■ Work instruction
Produce as output only the lines below starting at the line with "(r_h v) (x_i)" and continuing through the line with "Hence we obtain", each one exactly as written.
*** Opening Material provided ***
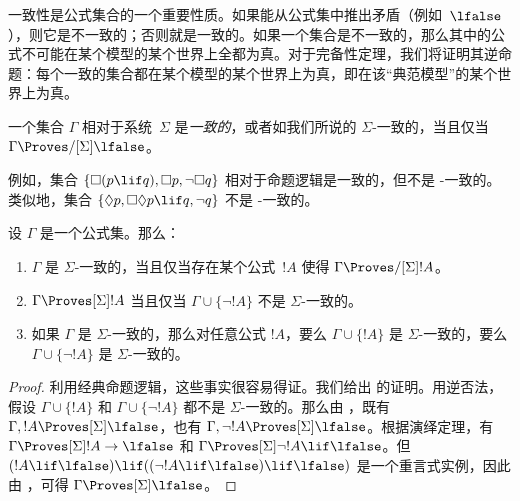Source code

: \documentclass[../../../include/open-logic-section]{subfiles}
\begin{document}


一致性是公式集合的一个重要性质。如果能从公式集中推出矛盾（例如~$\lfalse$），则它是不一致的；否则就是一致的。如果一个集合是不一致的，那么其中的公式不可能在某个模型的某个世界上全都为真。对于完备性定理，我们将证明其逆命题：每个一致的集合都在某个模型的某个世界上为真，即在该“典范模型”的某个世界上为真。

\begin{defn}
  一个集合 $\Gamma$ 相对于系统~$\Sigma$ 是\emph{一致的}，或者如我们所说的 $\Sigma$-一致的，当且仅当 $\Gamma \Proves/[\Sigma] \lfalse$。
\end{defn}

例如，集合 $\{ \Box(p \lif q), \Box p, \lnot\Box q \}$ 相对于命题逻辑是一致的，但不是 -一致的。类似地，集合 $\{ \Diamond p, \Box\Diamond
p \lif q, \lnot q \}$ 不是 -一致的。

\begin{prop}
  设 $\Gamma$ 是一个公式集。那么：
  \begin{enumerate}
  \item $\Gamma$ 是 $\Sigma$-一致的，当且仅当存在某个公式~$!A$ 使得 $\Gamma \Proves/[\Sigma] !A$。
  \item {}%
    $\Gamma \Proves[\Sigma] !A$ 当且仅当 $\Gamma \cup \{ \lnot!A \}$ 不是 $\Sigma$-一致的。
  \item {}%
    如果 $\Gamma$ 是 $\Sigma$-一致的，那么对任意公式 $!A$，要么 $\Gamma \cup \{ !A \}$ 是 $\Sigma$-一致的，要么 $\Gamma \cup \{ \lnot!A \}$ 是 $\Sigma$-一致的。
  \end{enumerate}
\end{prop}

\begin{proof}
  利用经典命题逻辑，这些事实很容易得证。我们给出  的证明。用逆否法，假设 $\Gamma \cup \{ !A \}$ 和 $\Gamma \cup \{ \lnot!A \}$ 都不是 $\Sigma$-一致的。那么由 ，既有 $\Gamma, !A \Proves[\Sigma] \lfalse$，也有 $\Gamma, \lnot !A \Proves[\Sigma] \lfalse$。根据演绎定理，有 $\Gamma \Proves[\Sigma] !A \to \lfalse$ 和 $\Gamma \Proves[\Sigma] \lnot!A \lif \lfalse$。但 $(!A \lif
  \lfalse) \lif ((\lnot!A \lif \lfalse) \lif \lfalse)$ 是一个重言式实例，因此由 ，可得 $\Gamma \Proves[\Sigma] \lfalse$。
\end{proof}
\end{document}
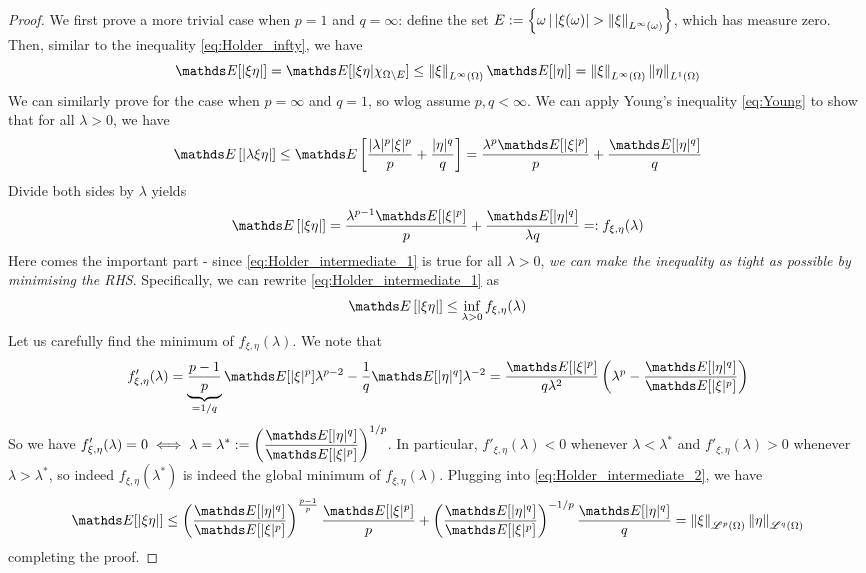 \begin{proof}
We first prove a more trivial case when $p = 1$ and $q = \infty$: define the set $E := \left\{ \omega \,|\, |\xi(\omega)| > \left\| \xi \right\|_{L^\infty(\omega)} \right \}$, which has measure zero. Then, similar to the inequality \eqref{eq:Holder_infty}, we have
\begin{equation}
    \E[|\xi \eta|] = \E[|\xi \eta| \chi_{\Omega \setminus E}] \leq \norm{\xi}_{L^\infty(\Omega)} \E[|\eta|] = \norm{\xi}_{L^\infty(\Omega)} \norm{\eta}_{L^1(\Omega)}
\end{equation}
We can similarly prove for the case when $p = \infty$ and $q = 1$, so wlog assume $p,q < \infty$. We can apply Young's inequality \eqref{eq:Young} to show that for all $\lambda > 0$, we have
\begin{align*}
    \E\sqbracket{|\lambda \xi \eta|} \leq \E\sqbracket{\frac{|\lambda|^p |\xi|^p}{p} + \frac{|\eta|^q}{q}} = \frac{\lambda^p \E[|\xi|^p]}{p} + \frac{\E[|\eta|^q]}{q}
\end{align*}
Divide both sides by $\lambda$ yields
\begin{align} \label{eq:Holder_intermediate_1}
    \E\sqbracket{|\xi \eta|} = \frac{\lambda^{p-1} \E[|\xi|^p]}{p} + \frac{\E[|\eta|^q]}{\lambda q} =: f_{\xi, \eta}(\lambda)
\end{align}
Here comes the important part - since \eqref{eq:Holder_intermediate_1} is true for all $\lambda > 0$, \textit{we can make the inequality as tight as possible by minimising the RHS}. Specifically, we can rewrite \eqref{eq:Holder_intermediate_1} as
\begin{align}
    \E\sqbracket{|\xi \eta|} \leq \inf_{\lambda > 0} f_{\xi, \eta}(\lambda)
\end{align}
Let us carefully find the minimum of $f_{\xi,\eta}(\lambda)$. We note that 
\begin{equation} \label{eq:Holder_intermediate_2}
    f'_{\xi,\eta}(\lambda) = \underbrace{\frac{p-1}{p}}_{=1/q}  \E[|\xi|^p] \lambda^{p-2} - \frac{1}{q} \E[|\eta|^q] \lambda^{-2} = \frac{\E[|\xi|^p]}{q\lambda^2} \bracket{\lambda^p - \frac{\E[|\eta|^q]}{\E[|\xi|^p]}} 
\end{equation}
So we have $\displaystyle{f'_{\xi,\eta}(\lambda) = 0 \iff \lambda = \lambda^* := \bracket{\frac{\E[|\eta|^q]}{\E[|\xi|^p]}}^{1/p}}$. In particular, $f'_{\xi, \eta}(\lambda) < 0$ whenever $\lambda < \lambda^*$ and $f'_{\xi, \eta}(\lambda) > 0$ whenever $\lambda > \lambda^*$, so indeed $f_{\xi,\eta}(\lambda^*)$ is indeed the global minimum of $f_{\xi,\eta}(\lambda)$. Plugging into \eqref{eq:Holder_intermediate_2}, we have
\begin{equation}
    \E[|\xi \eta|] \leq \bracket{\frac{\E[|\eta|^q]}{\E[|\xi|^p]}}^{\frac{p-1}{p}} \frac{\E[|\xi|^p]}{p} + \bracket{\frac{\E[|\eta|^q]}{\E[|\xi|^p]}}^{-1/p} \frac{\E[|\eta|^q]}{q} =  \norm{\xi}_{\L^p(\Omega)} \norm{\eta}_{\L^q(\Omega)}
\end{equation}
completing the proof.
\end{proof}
*** Closing Material provided ***
*** Opening Material provided ***
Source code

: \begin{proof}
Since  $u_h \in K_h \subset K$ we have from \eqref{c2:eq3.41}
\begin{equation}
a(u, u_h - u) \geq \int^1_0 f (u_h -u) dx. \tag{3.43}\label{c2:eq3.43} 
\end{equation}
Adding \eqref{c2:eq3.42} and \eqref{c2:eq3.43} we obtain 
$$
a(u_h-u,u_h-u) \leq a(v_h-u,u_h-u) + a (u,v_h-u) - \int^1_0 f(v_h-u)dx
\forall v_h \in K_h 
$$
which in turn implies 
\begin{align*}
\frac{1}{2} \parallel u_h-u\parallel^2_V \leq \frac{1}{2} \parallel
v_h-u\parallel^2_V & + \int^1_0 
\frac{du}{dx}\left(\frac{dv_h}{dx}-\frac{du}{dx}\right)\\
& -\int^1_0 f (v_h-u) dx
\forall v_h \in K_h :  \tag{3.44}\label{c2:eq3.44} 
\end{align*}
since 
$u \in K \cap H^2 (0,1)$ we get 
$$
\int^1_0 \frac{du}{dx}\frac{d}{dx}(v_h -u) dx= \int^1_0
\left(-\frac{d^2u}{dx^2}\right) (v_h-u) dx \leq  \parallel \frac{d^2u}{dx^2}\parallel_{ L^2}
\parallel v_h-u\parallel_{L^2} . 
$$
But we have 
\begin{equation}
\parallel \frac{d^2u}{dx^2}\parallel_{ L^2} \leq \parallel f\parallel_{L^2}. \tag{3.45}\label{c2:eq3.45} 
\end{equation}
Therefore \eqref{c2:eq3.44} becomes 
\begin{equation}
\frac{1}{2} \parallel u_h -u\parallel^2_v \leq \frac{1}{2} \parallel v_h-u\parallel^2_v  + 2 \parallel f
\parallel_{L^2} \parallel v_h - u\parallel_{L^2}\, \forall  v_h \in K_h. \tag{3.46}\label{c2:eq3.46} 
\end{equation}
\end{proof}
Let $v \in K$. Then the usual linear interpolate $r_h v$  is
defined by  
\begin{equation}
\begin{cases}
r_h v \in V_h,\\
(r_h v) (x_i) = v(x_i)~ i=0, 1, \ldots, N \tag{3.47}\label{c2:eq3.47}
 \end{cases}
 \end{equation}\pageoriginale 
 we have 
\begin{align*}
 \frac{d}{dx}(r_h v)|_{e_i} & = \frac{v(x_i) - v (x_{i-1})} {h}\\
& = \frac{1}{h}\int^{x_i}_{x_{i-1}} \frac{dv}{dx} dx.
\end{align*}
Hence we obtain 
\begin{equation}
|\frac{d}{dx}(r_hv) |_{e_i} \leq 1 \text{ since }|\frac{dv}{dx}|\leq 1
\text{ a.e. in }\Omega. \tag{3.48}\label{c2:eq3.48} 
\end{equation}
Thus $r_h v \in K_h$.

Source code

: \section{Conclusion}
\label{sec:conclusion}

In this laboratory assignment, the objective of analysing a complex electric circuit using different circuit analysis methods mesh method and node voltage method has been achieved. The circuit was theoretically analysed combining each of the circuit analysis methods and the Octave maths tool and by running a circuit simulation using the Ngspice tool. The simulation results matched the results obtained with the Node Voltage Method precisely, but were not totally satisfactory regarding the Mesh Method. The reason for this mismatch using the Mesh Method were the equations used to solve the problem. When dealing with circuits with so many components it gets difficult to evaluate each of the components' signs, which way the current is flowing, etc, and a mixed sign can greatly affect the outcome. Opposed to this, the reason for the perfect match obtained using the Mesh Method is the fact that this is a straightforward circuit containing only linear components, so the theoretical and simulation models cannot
*** Closing Material provided ***
■ Answer area
(r_h v) (x_i) = v(x_i)~ i=0, 1, \ldots, N \tag{3.47}\label{c2:eq3.47}
 \end{cases}
 \end{equation}\pageoriginale 
 we have 
\begin{align*}
 \frac{d}{dx}(r_h v)|_{e_i} & = \frac{v(x_i) - v (x_{i-1})} {h}\\
& = \frac{1}{h}\int^{x_i}_{x_{i-1}} \frac{dv}{dx} dx.
\end{align*}
Hence we obtain 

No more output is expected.